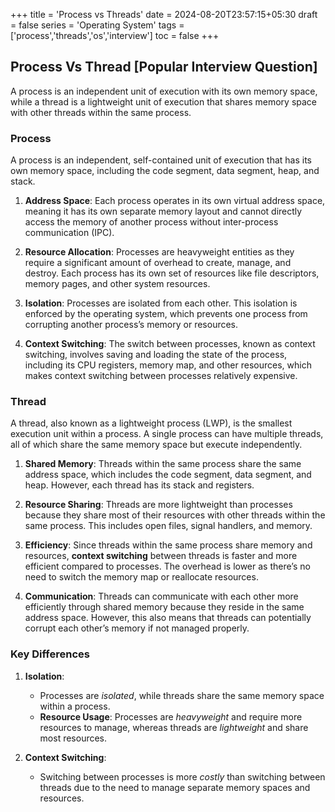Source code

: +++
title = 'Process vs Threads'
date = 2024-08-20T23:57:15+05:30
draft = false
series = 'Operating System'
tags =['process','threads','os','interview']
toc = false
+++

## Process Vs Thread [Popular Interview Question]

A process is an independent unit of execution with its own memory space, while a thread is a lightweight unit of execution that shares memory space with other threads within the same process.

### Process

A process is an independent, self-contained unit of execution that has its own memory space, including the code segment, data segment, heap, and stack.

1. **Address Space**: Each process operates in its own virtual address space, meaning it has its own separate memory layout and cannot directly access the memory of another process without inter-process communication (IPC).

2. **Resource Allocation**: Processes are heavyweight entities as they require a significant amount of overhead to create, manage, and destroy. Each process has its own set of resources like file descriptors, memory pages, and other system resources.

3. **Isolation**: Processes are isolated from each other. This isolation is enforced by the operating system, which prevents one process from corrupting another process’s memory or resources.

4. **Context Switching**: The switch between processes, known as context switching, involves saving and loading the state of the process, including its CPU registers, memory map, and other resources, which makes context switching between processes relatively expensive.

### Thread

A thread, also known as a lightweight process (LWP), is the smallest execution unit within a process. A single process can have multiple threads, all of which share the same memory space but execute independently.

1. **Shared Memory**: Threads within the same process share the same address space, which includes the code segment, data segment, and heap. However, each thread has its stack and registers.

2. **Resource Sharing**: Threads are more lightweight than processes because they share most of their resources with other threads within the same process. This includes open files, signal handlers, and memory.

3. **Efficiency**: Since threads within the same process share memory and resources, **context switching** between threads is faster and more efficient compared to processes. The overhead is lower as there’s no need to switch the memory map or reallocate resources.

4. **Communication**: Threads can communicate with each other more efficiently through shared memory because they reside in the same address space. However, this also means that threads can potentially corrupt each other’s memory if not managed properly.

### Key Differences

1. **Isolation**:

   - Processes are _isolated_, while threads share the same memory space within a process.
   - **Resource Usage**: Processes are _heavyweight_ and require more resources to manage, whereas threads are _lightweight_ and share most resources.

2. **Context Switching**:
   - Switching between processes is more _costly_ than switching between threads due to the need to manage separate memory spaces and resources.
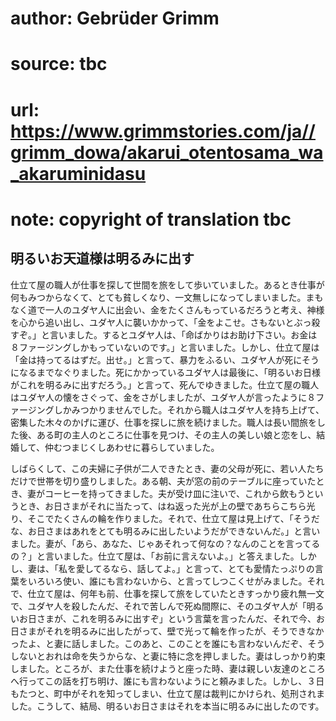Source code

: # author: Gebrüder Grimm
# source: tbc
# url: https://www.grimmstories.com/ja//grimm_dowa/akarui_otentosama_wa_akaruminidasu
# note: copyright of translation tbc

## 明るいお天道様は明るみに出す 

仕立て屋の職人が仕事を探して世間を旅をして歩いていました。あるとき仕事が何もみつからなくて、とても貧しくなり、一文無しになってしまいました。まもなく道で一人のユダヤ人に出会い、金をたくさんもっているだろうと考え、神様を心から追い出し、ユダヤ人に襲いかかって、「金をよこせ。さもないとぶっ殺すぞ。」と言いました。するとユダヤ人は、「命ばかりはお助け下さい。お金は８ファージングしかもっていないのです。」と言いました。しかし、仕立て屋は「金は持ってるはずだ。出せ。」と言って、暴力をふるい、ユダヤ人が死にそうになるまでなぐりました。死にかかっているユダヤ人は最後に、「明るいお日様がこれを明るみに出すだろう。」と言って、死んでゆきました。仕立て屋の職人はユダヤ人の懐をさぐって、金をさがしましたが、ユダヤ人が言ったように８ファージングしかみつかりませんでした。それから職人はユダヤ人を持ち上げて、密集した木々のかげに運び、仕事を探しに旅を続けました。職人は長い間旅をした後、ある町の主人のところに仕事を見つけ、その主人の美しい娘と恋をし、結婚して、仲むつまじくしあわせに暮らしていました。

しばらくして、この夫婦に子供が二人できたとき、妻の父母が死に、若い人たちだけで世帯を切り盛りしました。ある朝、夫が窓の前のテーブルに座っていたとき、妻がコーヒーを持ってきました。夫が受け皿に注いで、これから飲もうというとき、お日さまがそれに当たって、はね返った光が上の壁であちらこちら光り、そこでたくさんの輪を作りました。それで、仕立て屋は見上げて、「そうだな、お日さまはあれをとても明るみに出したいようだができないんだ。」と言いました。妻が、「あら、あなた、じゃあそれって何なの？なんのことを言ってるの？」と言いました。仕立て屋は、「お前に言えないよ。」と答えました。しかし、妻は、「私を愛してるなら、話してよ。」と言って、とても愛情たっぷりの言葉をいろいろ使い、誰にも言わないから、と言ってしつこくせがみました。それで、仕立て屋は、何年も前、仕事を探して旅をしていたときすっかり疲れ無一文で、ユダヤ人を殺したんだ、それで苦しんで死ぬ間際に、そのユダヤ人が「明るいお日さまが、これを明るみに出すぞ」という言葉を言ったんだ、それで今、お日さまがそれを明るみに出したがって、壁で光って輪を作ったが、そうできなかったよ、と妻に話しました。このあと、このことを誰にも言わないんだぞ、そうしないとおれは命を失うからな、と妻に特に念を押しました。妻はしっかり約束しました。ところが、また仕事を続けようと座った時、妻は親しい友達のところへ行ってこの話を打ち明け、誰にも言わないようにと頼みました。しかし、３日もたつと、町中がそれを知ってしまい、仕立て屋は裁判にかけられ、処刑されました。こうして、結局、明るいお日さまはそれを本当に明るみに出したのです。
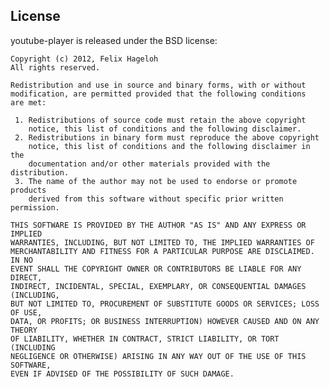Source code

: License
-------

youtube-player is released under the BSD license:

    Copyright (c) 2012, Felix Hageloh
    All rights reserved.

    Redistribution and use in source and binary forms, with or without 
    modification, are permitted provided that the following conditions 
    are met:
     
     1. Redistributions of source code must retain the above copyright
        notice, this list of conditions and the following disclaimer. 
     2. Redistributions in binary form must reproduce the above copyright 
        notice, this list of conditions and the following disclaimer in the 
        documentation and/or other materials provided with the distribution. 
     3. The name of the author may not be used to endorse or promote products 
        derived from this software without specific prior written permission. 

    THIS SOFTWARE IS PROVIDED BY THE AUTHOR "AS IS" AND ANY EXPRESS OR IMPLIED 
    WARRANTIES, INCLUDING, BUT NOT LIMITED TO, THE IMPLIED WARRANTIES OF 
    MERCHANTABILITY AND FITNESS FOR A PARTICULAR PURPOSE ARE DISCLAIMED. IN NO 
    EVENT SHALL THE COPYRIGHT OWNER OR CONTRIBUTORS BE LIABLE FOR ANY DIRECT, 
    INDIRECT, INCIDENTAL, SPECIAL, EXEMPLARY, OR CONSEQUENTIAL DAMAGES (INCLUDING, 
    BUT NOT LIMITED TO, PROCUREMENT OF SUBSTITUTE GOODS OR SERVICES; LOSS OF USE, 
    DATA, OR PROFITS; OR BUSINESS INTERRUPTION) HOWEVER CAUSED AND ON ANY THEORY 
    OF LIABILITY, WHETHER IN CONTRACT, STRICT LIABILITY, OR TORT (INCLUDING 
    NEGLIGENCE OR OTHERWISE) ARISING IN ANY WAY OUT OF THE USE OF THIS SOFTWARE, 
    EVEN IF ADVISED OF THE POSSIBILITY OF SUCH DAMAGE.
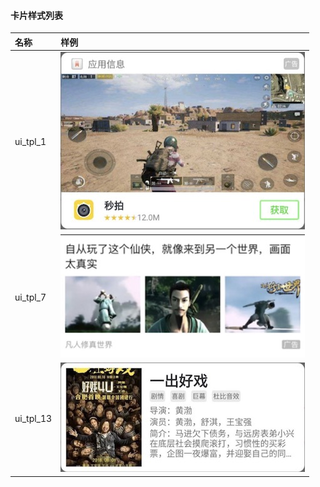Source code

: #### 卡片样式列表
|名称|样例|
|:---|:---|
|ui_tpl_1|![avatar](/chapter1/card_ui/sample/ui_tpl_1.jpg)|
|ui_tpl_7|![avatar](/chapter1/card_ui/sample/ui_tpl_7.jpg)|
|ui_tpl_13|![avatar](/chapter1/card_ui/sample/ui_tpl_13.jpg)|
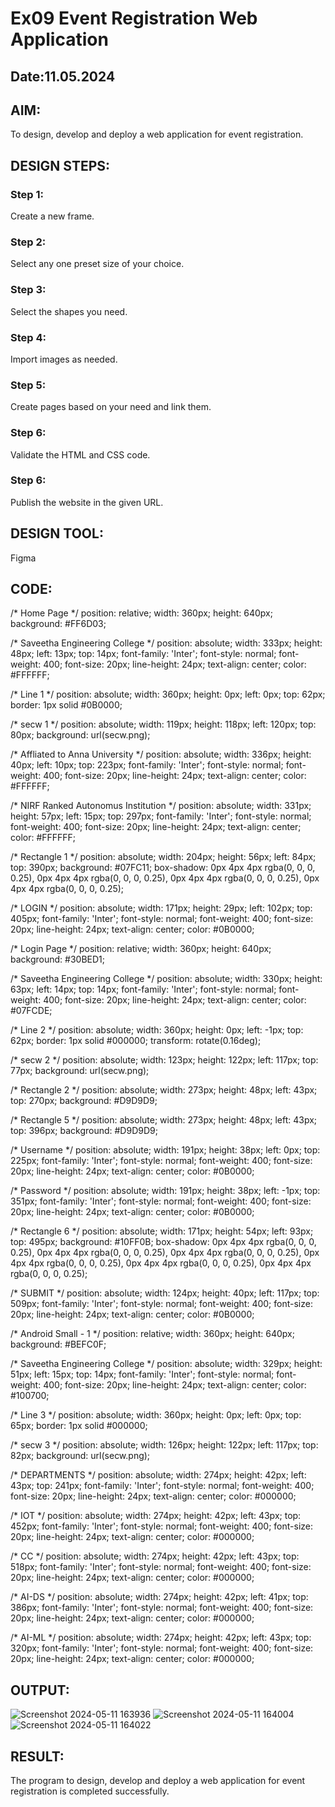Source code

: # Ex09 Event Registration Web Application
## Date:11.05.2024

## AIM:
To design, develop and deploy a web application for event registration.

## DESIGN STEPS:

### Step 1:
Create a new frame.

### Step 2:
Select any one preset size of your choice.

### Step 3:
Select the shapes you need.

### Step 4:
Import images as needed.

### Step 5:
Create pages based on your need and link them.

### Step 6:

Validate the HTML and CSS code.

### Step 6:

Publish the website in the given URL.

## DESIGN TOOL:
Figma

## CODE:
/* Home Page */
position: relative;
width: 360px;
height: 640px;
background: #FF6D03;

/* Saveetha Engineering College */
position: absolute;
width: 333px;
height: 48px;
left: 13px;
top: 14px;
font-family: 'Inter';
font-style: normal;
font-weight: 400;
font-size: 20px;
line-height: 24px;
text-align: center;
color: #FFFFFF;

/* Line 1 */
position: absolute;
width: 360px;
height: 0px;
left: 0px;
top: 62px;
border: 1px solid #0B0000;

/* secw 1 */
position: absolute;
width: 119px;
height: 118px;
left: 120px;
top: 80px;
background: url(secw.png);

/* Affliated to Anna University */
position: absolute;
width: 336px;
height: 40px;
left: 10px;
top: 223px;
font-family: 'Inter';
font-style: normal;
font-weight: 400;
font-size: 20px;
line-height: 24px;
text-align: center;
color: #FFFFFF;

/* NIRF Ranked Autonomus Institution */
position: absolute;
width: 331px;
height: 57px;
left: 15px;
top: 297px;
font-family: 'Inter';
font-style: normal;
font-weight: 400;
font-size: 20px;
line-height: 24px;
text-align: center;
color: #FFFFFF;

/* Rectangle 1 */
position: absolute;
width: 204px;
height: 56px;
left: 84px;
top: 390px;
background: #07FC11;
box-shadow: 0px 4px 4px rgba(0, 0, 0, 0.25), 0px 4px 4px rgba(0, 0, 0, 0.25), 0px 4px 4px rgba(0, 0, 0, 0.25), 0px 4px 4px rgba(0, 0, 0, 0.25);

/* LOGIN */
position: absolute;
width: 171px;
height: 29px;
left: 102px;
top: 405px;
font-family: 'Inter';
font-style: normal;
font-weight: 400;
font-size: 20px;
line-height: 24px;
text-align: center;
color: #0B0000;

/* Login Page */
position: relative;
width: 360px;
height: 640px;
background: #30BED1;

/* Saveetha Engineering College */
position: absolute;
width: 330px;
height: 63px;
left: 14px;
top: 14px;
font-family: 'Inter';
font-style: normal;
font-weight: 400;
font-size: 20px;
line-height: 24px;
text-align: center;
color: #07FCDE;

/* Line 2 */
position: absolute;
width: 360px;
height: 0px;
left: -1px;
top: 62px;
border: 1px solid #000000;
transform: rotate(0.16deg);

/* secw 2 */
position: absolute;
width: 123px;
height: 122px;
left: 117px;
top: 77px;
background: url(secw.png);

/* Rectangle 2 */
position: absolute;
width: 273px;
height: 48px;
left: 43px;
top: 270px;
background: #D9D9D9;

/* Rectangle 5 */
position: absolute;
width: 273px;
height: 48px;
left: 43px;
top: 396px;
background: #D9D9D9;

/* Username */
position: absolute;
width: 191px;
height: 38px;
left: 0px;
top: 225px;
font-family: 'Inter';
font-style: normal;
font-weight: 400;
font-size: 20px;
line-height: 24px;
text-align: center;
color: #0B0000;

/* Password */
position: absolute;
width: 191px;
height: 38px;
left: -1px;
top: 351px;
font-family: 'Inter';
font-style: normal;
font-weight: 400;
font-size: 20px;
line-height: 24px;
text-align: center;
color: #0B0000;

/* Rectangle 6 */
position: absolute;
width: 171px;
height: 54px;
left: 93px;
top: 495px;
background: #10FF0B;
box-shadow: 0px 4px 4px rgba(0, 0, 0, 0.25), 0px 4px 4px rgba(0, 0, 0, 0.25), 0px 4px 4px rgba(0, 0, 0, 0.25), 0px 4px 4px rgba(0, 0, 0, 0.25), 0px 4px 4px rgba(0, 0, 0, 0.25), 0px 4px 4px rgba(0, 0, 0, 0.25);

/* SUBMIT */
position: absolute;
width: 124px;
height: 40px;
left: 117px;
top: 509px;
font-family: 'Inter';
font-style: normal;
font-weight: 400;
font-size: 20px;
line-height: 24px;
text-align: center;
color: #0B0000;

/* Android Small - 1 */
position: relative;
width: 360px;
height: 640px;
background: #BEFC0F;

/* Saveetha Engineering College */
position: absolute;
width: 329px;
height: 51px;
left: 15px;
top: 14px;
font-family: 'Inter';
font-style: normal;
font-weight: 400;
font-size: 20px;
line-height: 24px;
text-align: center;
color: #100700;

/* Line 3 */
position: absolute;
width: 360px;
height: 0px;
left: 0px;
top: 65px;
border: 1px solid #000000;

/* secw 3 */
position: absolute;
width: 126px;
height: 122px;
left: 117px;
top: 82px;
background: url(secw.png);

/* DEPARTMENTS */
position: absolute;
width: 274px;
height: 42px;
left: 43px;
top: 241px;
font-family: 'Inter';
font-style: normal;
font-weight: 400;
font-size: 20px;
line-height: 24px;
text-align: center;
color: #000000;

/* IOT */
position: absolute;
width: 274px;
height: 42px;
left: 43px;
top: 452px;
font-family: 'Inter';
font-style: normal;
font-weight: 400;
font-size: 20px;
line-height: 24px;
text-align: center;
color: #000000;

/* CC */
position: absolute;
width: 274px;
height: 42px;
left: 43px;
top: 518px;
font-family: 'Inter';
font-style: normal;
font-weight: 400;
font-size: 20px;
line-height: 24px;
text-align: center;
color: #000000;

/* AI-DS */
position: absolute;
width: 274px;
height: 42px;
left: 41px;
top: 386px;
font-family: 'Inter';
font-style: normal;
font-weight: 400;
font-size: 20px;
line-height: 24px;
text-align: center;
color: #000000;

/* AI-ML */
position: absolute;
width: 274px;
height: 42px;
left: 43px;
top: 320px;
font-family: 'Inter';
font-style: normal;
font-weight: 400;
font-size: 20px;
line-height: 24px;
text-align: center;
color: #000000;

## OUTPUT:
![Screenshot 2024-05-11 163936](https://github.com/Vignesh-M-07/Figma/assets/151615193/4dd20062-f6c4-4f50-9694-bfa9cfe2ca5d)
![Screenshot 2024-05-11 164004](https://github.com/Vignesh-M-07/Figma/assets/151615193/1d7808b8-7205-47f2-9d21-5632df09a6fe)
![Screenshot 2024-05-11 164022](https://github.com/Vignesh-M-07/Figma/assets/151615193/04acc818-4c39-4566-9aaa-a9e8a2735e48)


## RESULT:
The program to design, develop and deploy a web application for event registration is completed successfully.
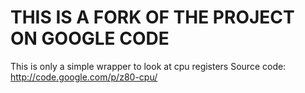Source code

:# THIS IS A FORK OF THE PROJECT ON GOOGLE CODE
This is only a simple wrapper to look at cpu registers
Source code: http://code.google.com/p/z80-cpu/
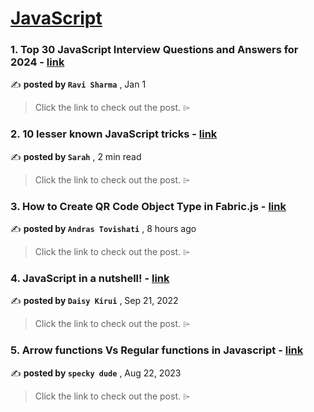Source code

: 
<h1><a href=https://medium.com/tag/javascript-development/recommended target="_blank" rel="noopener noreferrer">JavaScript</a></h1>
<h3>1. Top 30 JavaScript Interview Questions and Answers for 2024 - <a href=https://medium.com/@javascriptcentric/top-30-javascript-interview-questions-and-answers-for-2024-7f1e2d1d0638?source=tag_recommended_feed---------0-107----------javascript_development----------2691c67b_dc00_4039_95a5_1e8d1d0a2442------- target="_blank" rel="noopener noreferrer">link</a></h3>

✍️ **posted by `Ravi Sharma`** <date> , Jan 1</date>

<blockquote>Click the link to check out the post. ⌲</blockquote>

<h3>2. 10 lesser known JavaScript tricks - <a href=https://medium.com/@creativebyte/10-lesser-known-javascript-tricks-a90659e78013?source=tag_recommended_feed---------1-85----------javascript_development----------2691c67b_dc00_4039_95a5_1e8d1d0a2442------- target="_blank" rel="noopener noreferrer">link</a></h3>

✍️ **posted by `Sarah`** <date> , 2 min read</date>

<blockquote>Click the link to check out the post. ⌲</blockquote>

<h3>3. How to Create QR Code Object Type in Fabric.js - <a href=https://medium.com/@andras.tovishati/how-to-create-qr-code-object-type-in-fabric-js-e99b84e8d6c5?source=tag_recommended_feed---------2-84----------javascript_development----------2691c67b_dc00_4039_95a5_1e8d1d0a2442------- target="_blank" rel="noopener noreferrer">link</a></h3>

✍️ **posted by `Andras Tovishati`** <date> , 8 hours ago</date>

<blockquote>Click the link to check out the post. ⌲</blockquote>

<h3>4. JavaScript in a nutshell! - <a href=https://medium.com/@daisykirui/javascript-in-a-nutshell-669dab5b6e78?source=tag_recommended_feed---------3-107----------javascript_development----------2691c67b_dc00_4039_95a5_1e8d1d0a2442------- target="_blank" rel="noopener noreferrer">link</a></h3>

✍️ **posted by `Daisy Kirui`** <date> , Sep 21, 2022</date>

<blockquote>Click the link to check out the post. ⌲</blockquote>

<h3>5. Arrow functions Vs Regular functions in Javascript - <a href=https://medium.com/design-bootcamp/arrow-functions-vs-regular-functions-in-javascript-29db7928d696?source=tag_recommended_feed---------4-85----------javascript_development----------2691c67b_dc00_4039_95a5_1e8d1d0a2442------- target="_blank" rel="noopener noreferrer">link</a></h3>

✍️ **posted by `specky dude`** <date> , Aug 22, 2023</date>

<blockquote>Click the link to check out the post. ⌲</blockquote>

___

* **EXERCISE**:
Nothing but a number should be given: how many lines of the material contain "require".

* **SOLUTION TO THIS EXERCISE**:
2